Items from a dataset
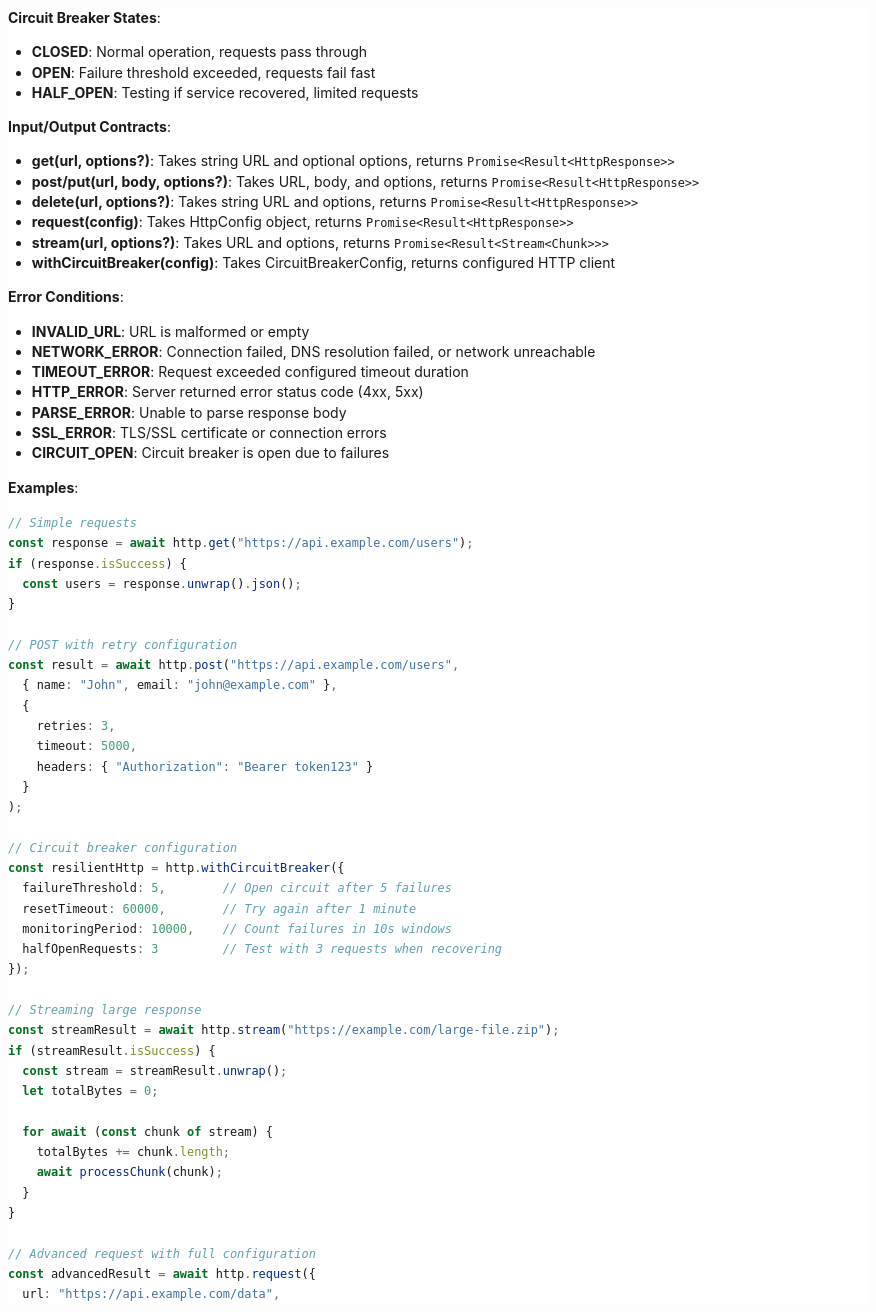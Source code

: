 **Circuit Breaker States**:
- **CLOSED**: Normal operation, requests pass through
- **OPEN**: Failure threshold exceeded, requests fail fast
- **HALF_OPEN**: Testing if service recovered, limited requests

**Input/Output Contracts**:
- **get(url, options?)**: Takes string URL and optional options, returns `Promise<Result<HttpResponse>>`
- **post/put(url, body, options?)**: Takes URL, body, and options, returns `Promise<Result<HttpResponse>>`
- **delete(url, options?)**: Takes string URL and options, returns `Promise<Result<HttpResponse>>`
- **request(config)**: Takes HttpConfig object, returns `Promise<Result<HttpResponse>>`
- **stream(url, options?)**: Takes URL and options, returns `Promise<Result<Stream<Chunk>>>`
- **withCircuitBreaker(config)**: Takes CircuitBreakerConfig, returns configured HTTP client

**Error Conditions**:
- **INVALID_URL**: URL is malformed or empty
- **NETWORK_ERROR**: Connection failed, DNS resolution failed, or network unreachable
- **TIMEOUT_ERROR**: Request exceeded configured timeout duration
- **HTTP_ERROR**: Server returned error status code (4xx, 5xx)
- **PARSE_ERROR**: Unable to parse response body
- **SSL_ERROR**: TLS/SSL certificate or connection errors
- **CIRCUIT_OPEN**: Circuit breaker is open due to failures

**Examples**:

```typescript
// Simple requests
const response = await http.get("https://api.example.com/users");
if (response.isSuccess) {
  const users = response.unwrap().json();
}

// POST with retry configuration
const result = await http.post("https://api.example.com/users", 
  { name: "John", email: "john@example.com" },
  { 
    retries: 3,
    timeout: 5000,
    headers: { "Authorization": "Bearer token123" }
  }
);

// Circuit breaker configuration
const resilientHttp = http.withCircuitBreaker({
  failureThreshold: 5,        // Open circuit after 5 failures
  resetTimeout: 60000,        // Try again after 1 minute
  monitoringPeriod: 10000,    // Count failures in 10s windows
  halfOpenRequests: 3         // Test with 3 requests when recovering
});

// Streaming large response
const streamResult = await http.stream("https://example.com/large-file.zip");
if (streamResult.isSuccess) {
  const stream = streamResult.unwrap();
  let totalBytes = 0;
  
  for await (const chunk of stream) {
    totalBytes += chunk.length;
    await processChunk(chunk);
  }
}

// Advanced request with full configuration
const advancedResult = await http.request({
  url: "https://api.example.com/data",
```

Exercise details: Give the number of lines in the records above that contain "string", with no other words.

Written reply: 2